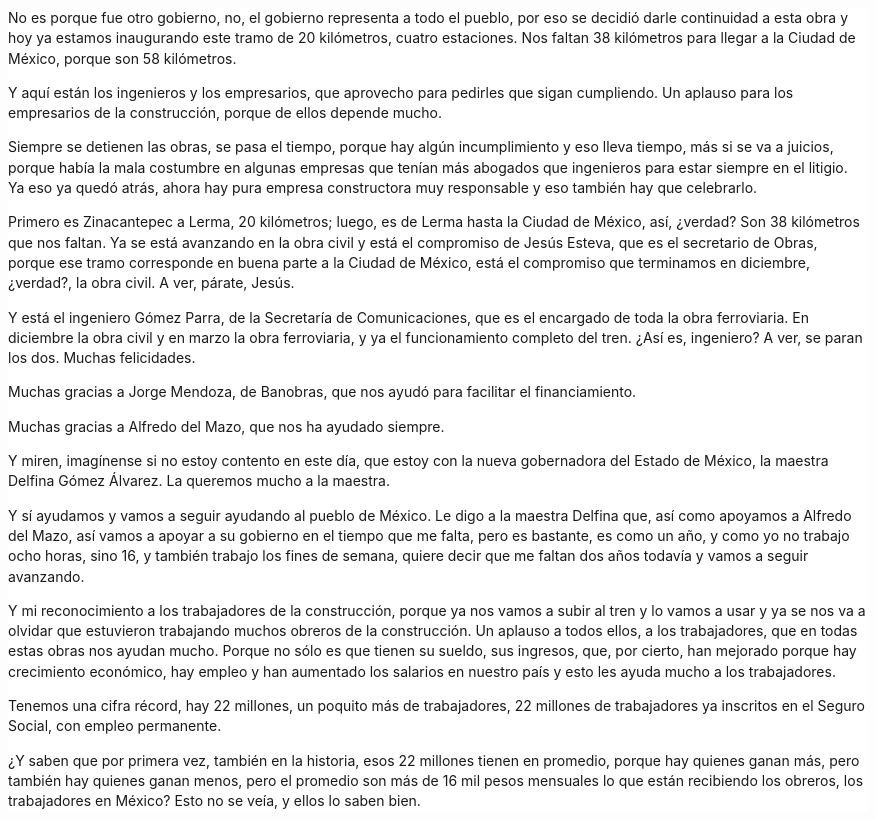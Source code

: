 No es porque fue otro gobierno, no, el gobierno representa a todo el pueblo,
por eso se decidió darle continuidad a esta obra y hoy ya estamos inaugurando
este tramo de 20 kilómetros, cuatro estaciones. Nos faltan 38 kilómetros para
llegar a la Ciudad de México, porque son 58 kilómetros.

Y aquí están los ingenieros y los empresarios, que aprovecho para pedirles que
sigan cumpliendo. Un aplauso para los empresarios de la construcción, porque
de ellos depende mucho.

Siempre se detienen las obras, se pasa el tiempo, porque hay algún
incumplimiento y eso lleva tiempo, más si se va a juicios, porque había la
mala costumbre en algunas empresas que tenían más abogados que ingenieros para
estar siempre en el litigio. Ya eso ya quedó atrás, ahora hay pura empresa
constructora muy responsable y eso también hay que celebrarlo.

Primero es Zinacantepec a Lerma, 20 kilómetros; luego, es de Lerma hasta la
Ciudad de México, así, ¿verdad? Son 38 kilómetros que nos faltan. Ya se está
avanzando en la obra civil y está el compromiso de Jesús Esteva, que es el
secretario de Obras, porque ese tramo corresponde en buena parte a la Ciudad
de México, está el compromiso que terminamos en diciembre, ¿verdad?, la obra
civil. A ver, párate, Jesús.

Y está el ingeniero Gómez Parra, de la Secretaría de Comunicaciones, que es el
encargado de toda la obra ferroviaria. En diciembre la obra civil y en marzo
la obra ferroviaria, y ya el funcionamiento completo del tren. ¿Así es,
ingeniero? A ver, se paran los dos. Muchas felicidades.

Muchas gracias a Jorge Mendoza, de Banobras, que nos ayudó para facilitar el
financiamiento.

Muchas gracias a Alfredo del Mazo, que nos ha ayudado siempre.

Y miren, imagínense si no estoy contento en este día, que estoy con la nueva
gobernadora del Estado de México, la maestra Delfina Gómez Álvarez. La
queremos mucho a la maestra.

Y sí ayudamos y vamos a seguir ayudando al pueblo de México. Le digo a la
maestra Delfina que, así como apoyamos a Alfredo del Mazo, así vamos a apoyar
a su gobierno en el tiempo que me falta, pero es bastante, es como un año, y
como yo no trabajo ocho horas, sino 16, y también trabajo los fines de semana,
quiere decir que me faltan dos años todavía y vamos a seguir avanzando.

Y mi reconocimiento a los trabajadores de la construcción, porque ya nos vamos
a subir al tren y lo vamos a usar y ya se nos va a olvidar que estuvieron
trabajando muchos obreros de la construcción. Un aplauso a todos ellos, a los
trabajadores, que en todas estas obras nos ayudan mucho. Porque no sólo es que
tienen su sueldo, sus ingresos, que, por cierto, han mejorado porque hay
crecimiento económico, hay empleo y han aumentado los salarios en nuestro país
y esto les ayuda mucho a los trabajadores.

Tenemos una cifra récord, hay 22 millones, un poquito más de trabajadores, 22
millones de trabajadores ya inscritos en el Seguro Social, con empleo
permanente.

¿Y saben que por primera vez, también en la historia, esos 22 millones tienen
en promedio, porque hay quienes ganan más, pero también hay quienes ganan
menos, pero el promedio son más de 16 mil pesos mensuales lo que están
recibiendo los obreros, los trabajadores en México? Esto no se veía, y ellos
lo saben bien.
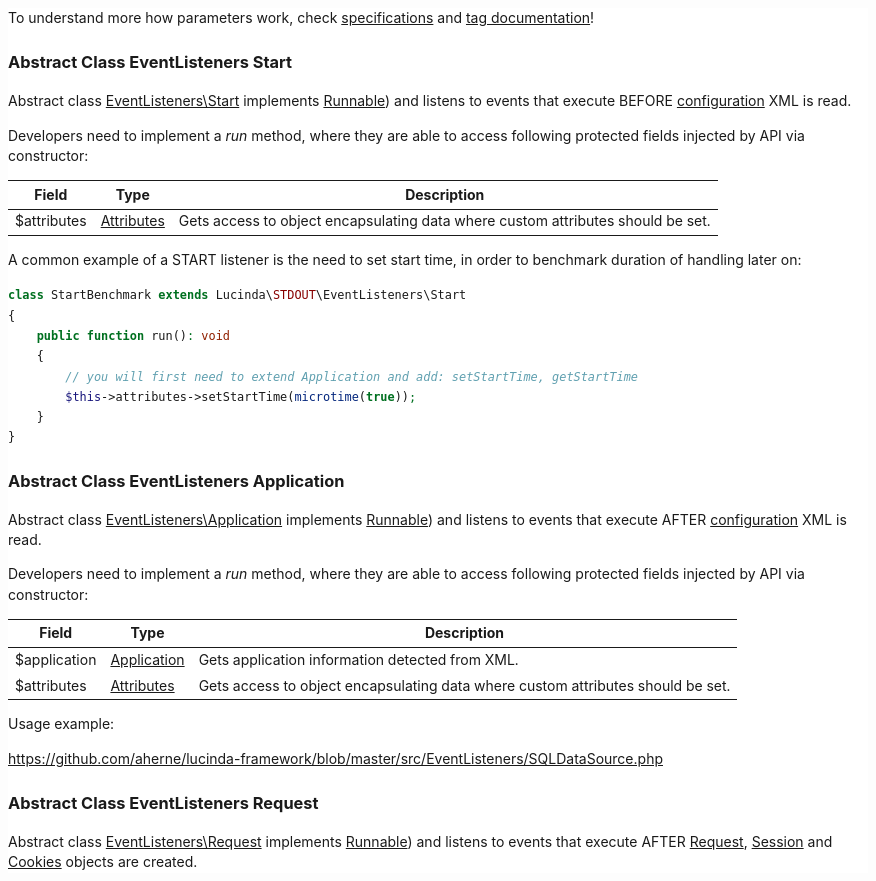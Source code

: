 To understand more how parameters work, check [specifications](#how-are-parameter-validators-working) and [tag documentation](#route-parameters)!

### Abstract Class EventListeners Start

Abstract class [EventListeners\Start](https://github.com/aherne/php-servlets-api/blob/master/src/EventListeners/Start.php) implements [Runnable](https://github.com/aherne/mvc/blob/master/src/Runnable.php)) and listens to events that execute BEFORE [configuration](#configuration) XML is read.

Developers need to implement a *run* method, where they are able to access following protected fields injected by API via constructor:

| Field | Type | Description |
| --- | --- | --- |
| $attributes | [Attributes](#class-attributes) | Gets access to object encapsulating data where custom attributes should be set. |

A common example of a START listener is the need to set start time, in order to benchmark duration of handling later on:

```php
class StartBenchmark extends Lucinda\STDOUT\EventListeners\Start
{
    public function run(): void
    {
        // you will first need to extend Application and add: setStartTime, getStartTime
        $this->attributes->setStartTime(microtime(true));
    }
}
```

### Abstract Class EventListeners Application

Abstract class [EventListeners\Application](https://github.com/aherne/php-servlets-api/blob/master/src/EventListeners/Application.php) implements [Runnable](https://github.com/aherne/mvc/blob/master/src/Runnable.php)) and listens to events that execute AFTER [configuration](#configuration) XML is read.

Developers need to implement a *run* method, where they are able to access following protected fields injected by API via constructor:

| Field | Type | Description |
| --- | --- | --- |
| $application | [Application](#class-application) | Gets application information detected from XML. |
| $attributes | [Attributes](#class-attributes) | Gets access to object encapsulating data where custom attributes should be set. |

Usage example:

https://github.com/aherne/lucinda-framework/blob/master/src/EventListeners/SQLDataSource.php

### Abstract Class EventListeners Request

Abstract class [EventListeners\Request](https://github.com/aherne/php-servlets-api/blob/master/src/EventListeners/Request.php) implements [Runnable](https://github.com/aherne/mvc/blob/master/src/Runnable.php)) and listens to events that execute AFTER [Request](#class-request), [Session](#class-session) and [Cookies](#class-cookies) objects are created.
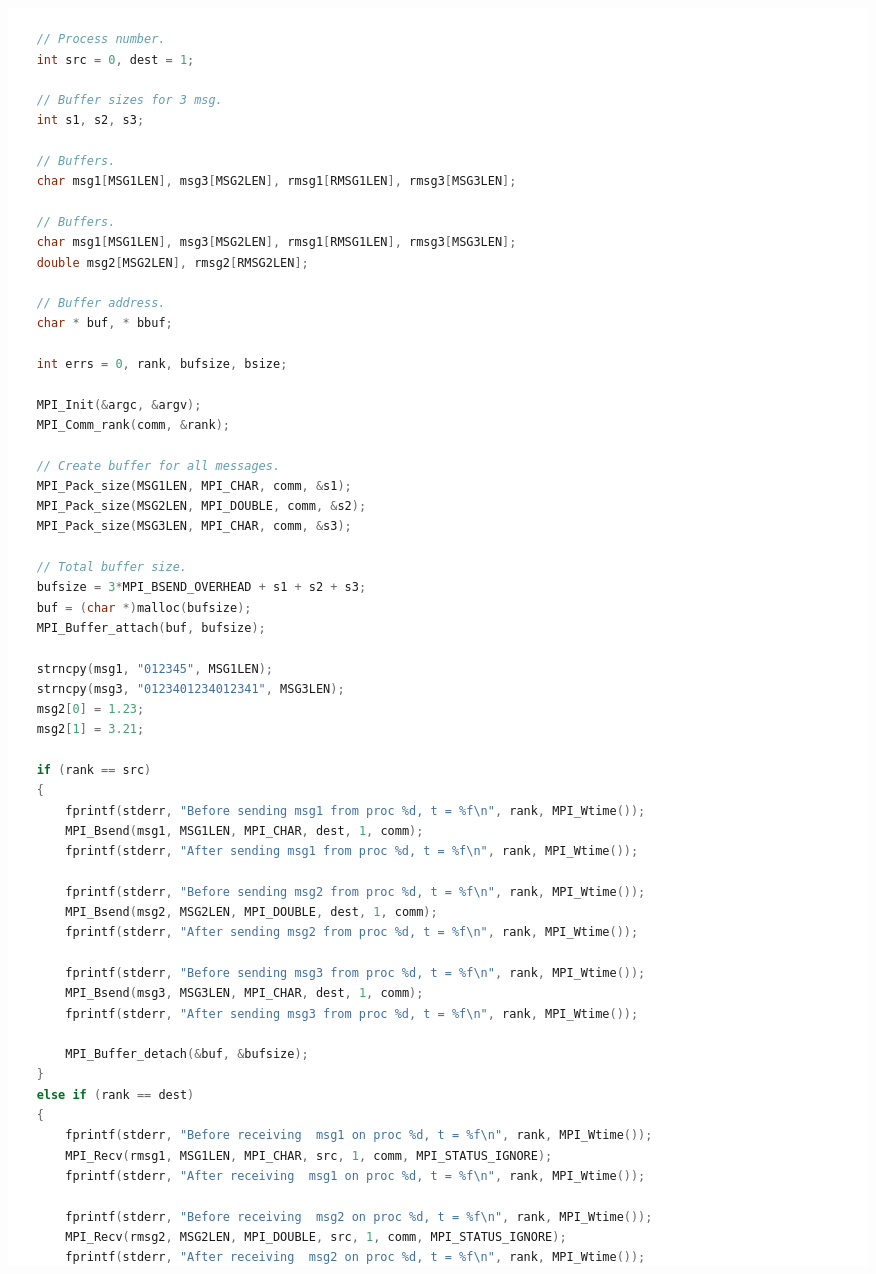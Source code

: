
 ``` C

    // Process number.
    int src = 0, dest = 1;

    // Buffer sizes for 3 msg.
    int s1, s2, s3;

    // Buffers.
    char msg1[MSG1LEN], msg3[MSG2LEN], rmsg1[RMSG1LEN], rmsg3[MSG3LEN];

    // Buffers.
    char msg1[MSG1LEN], msg3[MSG2LEN], rmsg1[RMSG1LEN], rmsg3[MSG3LEN];
    double msg2[MSG2LEN], rmsg2[RMSG2LEN];

    // Buffer address.
    char * buf, * bbuf;

    int errs = 0, rank, bufsize, bsize;

    MPI_Init(&argc, &argv);
    MPI_Comm_rank(comm, &rank);

    // Create buffer for all messages.
    MPI_Pack_size(MSG1LEN, MPI_CHAR, comm, &s1);
    MPI_Pack_size(MSG2LEN, MPI_DOUBLE, comm, &s2);
    MPI_Pack_size(MSG3LEN, MPI_CHAR, comm, &s3);

    // Total buffer size.
    bufsize = 3*MPI_BSEND_OVERHEAD + s1 + s2 + s3;
    buf = (char *)malloc(bufsize);
    MPI_Buffer_attach(buf, bufsize);

    strncpy(msg1, "012345", MSG1LEN);
    strncpy(msg3, "0123401234012341", MSG3LEN);
    msg2[0] = 1.23;
    msg2[1] = 3.21;

    if (rank == src)
    {
        fprintf(stderr, "Before sending msg1 from proc %d, t = %f\n", rank, MPI_Wtime());
        MPI_Bsend(msg1, MSG1LEN, MPI_CHAR, dest, 1, comm);
        fprintf(stderr, "After sending msg1 from proc %d, t = %f\n", rank, MPI_Wtime());

        fprintf(stderr, "Before sending msg2 from proc %d, t = %f\n", rank, MPI_Wtime());
        MPI_Bsend(msg2, MSG2LEN, MPI_DOUBLE, dest, 1, comm);
        fprintf(stderr, "After sending msg2 from proc %d, t = %f\n", rank, MPI_Wtime());

        fprintf(stderr, "Before sending msg3 from proc %d, t = %f\n", rank, MPI_Wtime());
        MPI_Bsend(msg3, MSG3LEN, MPI_CHAR, dest, 1, comm);
        fprintf(stderr, "After sending msg3 from proc %d, t = %f\n", rank, MPI_Wtime());

        MPI_Buffer_detach(&buf, &bufsize);
    }
    else if (rank == dest)
    {
        fprintf(stderr, "Before receiving  msg1 on proc %d, t = %f\n", rank, MPI_Wtime());
        MPI_Recv(rmsg1, MSG1LEN, MPI_CHAR, src, 1, comm, MPI_STATUS_IGNORE);
        fprintf(stderr, "After receiving  msg1 on proc %d, t = %f\n", rank, MPI_Wtime());

        fprintf(stderr, "Before receiving  msg2 on proc %d, t = %f\n", rank, MPI_Wtime());
        MPI_Recv(rmsg2, MSG2LEN, MPI_DOUBLE, src, 1, comm, MPI_STATUS_IGNORE);
        fprintf(stderr, "After receiving  msg2 on proc %d, t = %f\n", rank, MPI_Wtime());

```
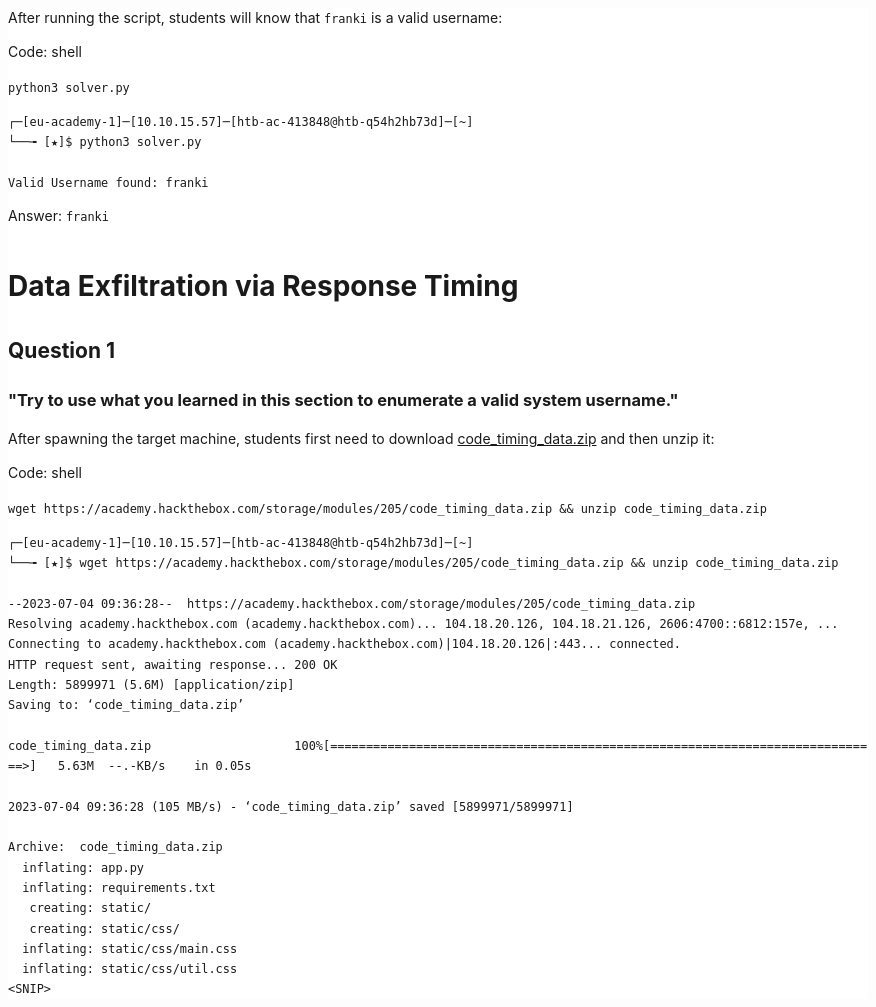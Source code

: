 After running the script, students will know that `franki` is a valid username:

Code: shell

```shell
python3 solver.py
```

```shell
┌─[eu-academy-1]─[10.10.15.57]─[htb-ac-413848@htb-q54h2hb73d]─[~]
└──╼ [★]$ python3 solver.py

Valid Username found: franki
```

Answer: `franki`

# Data Exfiltration via Response Timing

## Question 1

### "Try to use what you learned in this section to enumerate a valid system username."

After spawning the target machine, students first need to download [code\_timing\_data.zip](https://academy.hackthebox.com/storage/modules/205/code_timing_data.zip) and then unzip it:

Code: shell

```shell
wget https://academy.hackthebox.com/storage/modules/205/code_timing_data.zip && unzip code_timing_data.zip
```

```shell
┌─[eu-academy-1]─[10.10.15.57]─[htb-ac-413848@htb-q54h2hb73d]─[~]
└──╼ [★]$ wget https://academy.hackthebox.com/storage/modules/205/code_timing_data.zip && unzip code_timing_data.zip

--2023-07-04 09:36:28--  https://academy.hackthebox.com/storage/modules/205/code_timing_data.zip
Resolving academy.hackthebox.com (academy.hackthebox.com)... 104.18.20.126, 104.18.21.126, 2606:4700::6812:157e, ...
Connecting to academy.hackthebox.com (academy.hackthebox.com)|104.18.20.126|:443... connected.
HTTP request sent, awaiting response... 200 OK
Length: 5899971 (5.6M) [application/zip]
Saving to: ‘code_timing_data.zip’

code_timing_data.zip                    100%[=============================================================================>]   5.63M  --.-KB/s    in 0.05s   

2023-07-04 09:36:28 (105 MB/s) - ‘code_timing_data.zip’ saved [5899971/5899971]

Archive:  code_timing_data.zip
  inflating: app.py                  
  inflating: requirements.txt        
   creating: static/
   creating: static/css/
  inflating: static/css/main.css     
  inflating: static/css/util.css
<SNIP>
```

*ACTIVITY*.
Say how many lines in the records contain the string "Alfredo". No other text is needed.

*EXERCISE ANSWER*.
2